■ Description of the task:
Using the listing below, work out how many lines include the word "OptionsMenu". Only the number is to be given.

··· Supplied data ···

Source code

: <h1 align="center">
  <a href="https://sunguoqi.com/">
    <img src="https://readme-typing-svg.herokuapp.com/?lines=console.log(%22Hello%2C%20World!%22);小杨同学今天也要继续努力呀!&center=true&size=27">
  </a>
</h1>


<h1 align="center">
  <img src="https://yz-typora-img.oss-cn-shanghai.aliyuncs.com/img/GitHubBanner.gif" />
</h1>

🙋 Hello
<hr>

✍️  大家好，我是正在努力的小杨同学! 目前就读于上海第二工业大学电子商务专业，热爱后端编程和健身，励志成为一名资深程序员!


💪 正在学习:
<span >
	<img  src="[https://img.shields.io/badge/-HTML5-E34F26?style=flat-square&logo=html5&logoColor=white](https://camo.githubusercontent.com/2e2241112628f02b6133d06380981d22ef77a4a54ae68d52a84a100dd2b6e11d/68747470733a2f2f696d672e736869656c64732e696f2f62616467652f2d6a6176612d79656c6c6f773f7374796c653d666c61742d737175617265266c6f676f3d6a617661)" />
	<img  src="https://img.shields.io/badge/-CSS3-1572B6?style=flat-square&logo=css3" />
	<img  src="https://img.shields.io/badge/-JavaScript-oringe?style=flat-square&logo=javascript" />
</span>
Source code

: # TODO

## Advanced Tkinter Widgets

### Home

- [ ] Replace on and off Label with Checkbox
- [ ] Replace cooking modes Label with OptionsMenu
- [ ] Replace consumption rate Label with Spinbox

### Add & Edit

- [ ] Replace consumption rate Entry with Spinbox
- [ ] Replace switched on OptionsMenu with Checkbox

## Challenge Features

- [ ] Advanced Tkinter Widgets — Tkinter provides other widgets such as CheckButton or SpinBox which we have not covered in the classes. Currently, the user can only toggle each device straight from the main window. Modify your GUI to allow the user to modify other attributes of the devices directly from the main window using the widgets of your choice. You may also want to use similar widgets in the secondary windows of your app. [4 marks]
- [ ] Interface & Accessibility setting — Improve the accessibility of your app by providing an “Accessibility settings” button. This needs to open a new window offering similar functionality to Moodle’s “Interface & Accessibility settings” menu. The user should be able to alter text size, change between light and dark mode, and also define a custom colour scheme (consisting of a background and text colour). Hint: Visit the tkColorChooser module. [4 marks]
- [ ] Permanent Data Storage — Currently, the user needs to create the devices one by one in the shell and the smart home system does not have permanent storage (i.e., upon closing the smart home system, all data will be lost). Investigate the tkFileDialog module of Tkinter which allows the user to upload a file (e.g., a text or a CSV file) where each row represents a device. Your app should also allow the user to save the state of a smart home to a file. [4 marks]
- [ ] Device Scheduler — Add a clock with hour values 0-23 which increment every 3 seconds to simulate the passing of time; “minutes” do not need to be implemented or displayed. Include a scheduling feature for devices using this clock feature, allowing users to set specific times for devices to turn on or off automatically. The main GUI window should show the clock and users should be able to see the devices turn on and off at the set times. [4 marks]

···

■ Answer to the exercise:
2